## WHAT THE TASK ASKS
Scan each line of the records for the word "environment" and extract the ones that have it.
═══ MATERIAL FOR THIS EXERCISE ═══
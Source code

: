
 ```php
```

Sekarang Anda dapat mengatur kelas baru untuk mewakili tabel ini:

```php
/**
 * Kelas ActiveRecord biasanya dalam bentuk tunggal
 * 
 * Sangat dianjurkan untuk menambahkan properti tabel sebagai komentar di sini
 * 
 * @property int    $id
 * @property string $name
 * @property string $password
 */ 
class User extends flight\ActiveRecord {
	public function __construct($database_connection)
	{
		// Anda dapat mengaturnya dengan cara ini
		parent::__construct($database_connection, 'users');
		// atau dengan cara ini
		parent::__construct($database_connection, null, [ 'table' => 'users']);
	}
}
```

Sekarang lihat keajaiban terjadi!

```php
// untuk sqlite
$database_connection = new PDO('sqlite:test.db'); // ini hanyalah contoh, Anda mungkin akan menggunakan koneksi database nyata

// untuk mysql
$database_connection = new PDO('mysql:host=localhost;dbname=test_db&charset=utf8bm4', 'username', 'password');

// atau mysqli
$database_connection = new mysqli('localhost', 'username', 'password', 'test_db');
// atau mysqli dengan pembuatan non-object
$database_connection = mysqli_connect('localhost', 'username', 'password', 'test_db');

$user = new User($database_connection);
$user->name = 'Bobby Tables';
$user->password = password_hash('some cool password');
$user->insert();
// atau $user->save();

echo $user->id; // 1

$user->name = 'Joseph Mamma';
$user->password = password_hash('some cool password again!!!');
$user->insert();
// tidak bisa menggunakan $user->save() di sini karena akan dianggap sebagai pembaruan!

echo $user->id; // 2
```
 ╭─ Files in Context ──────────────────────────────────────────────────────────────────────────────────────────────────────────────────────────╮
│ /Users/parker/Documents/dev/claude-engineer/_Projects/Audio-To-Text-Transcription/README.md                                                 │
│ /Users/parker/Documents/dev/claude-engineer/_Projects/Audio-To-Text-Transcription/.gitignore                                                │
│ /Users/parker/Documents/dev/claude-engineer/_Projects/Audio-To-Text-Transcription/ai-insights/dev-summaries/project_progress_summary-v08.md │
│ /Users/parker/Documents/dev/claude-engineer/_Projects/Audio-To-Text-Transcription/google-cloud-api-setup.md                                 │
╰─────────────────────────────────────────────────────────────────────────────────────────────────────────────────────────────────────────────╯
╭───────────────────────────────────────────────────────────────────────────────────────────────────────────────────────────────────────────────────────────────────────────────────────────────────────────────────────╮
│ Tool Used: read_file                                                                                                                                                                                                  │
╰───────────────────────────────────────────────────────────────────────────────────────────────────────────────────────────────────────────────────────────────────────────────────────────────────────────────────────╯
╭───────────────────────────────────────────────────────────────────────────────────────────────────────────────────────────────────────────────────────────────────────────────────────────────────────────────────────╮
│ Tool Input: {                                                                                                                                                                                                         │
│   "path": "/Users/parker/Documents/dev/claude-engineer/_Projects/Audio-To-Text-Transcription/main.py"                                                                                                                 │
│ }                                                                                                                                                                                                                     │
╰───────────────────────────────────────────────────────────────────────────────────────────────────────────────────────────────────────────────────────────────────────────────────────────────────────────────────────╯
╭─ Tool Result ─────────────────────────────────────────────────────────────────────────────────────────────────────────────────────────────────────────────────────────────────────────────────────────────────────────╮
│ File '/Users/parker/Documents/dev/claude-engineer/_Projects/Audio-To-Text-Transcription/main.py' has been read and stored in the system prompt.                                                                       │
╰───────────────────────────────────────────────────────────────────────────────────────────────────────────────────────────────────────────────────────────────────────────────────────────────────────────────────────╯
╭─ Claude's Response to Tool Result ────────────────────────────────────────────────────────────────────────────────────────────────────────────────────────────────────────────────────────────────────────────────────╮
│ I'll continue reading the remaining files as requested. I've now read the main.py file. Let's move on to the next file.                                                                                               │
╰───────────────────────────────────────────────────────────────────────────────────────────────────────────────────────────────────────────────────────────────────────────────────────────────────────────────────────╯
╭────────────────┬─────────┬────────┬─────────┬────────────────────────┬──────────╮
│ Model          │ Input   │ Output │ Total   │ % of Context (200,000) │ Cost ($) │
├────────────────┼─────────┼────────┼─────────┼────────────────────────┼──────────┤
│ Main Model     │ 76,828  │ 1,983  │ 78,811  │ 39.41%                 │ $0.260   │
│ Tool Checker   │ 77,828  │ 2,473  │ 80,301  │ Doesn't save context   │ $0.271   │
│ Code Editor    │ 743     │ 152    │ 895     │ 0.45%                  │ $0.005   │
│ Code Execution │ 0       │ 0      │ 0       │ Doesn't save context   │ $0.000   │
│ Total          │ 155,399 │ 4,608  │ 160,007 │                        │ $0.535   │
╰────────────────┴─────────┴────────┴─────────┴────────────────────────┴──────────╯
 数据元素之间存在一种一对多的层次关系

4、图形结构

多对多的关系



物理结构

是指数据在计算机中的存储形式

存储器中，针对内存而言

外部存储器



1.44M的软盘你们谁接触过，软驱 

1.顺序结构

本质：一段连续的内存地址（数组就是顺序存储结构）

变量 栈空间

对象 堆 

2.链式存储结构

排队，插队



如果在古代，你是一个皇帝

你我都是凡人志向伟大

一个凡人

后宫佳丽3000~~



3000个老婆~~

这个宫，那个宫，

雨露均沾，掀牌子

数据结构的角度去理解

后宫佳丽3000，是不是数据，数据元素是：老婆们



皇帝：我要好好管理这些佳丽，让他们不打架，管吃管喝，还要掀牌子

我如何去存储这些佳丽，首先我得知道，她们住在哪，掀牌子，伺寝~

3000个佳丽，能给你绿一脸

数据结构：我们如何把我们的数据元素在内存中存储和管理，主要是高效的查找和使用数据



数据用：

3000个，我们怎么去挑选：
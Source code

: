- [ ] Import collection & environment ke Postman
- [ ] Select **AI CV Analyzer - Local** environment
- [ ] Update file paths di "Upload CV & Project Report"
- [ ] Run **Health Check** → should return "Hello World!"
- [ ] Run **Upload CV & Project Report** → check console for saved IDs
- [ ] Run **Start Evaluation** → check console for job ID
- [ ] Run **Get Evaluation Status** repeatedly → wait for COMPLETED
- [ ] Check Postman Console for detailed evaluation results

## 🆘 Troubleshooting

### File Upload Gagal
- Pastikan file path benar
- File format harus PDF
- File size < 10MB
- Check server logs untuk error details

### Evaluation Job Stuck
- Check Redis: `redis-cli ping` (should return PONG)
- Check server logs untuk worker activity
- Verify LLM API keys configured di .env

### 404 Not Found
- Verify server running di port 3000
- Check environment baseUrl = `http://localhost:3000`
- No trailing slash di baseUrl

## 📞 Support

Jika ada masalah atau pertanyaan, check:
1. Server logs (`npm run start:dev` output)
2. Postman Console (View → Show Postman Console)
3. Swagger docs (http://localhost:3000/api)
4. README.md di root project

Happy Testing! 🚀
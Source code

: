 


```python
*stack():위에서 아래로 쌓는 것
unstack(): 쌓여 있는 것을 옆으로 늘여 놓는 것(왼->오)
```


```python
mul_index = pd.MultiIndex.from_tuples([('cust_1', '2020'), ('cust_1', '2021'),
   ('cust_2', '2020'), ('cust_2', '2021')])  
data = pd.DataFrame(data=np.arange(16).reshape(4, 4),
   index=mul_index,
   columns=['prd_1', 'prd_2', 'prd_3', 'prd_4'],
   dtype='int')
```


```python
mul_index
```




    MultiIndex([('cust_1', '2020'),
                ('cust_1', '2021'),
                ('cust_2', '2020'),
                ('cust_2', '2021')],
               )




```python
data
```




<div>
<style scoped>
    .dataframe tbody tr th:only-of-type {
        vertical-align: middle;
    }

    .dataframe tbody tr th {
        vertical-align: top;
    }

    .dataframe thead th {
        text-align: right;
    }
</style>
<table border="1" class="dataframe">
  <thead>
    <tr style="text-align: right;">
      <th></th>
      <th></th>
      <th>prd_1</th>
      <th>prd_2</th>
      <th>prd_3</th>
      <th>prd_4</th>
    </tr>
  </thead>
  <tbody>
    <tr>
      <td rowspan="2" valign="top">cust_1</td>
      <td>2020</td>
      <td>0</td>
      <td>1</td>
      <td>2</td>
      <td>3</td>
═══
## RESPONSE
:- [ ] Import collection & environment ke Postman
- [ ] Select **AI CV Analyzer - Local** environment
- Check environment baseUrl = `http://localhost:3000`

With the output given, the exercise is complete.